Insurers are faced with a twofold challenge: the European Central Bank has shifted its prime rate into negative numbers, but even before that the rate was not sufficient. As a consequence, the discrepancy between the revenue companies can make from investments and the interest they owe their clients (the policyholders) grows wider in the life insurance field. There is no end in sight to low interest rates, so the pressure will continue to rise.

Solvency II comes into force

As of January 2016, insurers are also affected by the Solvency II Directive. This set of regulations from the European Insurance and Occupational Pensions Authority (EIOPA) was announced long ago and therefore comes as no surprise. However, now comes a phase of extensive coordination with the authorities as to how exactly each provision should be implemented. Large insurers, such as HDI Global SE, have adapted their corporate structures accordingly, while the quantitative guidelines for capital endowment are forcing insurance companies to tighten their belts: from an economic perspective they are directed to take up profitable forms of investment such as infrastructure or credit funds, some of which are new to this industry. From a regulatory point of view, there are always new questions about the risks (which are higher precisely because of the higher yields) and how these are to be evaluated under Solvency II.

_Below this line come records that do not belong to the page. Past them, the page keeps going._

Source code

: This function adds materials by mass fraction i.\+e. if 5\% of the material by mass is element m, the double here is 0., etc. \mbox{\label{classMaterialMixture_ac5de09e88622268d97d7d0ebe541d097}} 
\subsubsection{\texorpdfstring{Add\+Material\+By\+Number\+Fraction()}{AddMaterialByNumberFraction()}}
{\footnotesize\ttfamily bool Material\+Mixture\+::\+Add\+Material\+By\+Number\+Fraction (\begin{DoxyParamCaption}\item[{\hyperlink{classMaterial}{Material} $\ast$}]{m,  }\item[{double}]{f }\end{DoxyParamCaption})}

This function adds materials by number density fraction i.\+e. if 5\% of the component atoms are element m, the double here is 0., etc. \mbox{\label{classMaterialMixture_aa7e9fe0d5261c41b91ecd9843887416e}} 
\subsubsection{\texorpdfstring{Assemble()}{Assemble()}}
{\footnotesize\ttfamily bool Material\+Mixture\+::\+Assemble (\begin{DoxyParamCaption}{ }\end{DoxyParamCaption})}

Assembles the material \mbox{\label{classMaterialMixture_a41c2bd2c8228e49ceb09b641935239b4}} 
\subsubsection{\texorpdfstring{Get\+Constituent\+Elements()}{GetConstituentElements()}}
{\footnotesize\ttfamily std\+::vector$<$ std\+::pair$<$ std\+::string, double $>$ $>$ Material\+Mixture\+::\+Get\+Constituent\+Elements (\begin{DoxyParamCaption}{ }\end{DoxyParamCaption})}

Moving beyond purely legal advice

A growing number of law firms are consolidating their work for insurers in internal groups that go beyond legal advice. This is because entrepreneurial questions, whether about corporate structure or the admissibility of high-yield investment forms, regularly lead to legal questions ranging from regulatory law to tax law and these require a more comprehensive answer. Firms with strong expertise in transactions and shares, such as Freshfields Bruckhaus Deringer, Linklaters and Clifford Chance, are already profiting from the fact that they have lengthened the value-creation chains of their insurance groups.

Allen & Overy is focusing on corporate pensions, an area also affected by years of low interest rates although, for the most part, not by Solvency II. The resulting demand for restructuring of companies, pensions, and reinsurers creates a promising market for legal advice, in which firms with years of intensive engagement with the insurance industry are in high demand.

Noteworthy developments took place at DLA Piper and BLD Bach Langheid Dallmayr. DLA substantially expanded its team by a total of five associates, which is consistent with its growing reputation in the market. BLD reinforced its partner ranks in Cologne by adding five veteran lawyers, staying true to its strategy of giving prospects to its younger lawyers. Departures were few this past year; Allen & Overy and Gleiss Lutz experienced some staff losses but were able to absorb the shock.



The firms discussed in this subchapter have built up experience in the insurance sector. They advise insurers on corporate restructuring, runoffs, M&A transactions, and crisis situations. The specific requirements of the insurance regulatory authorities play a role. The individual specialties of these firms are also discussed, with references to other chapters where applicable.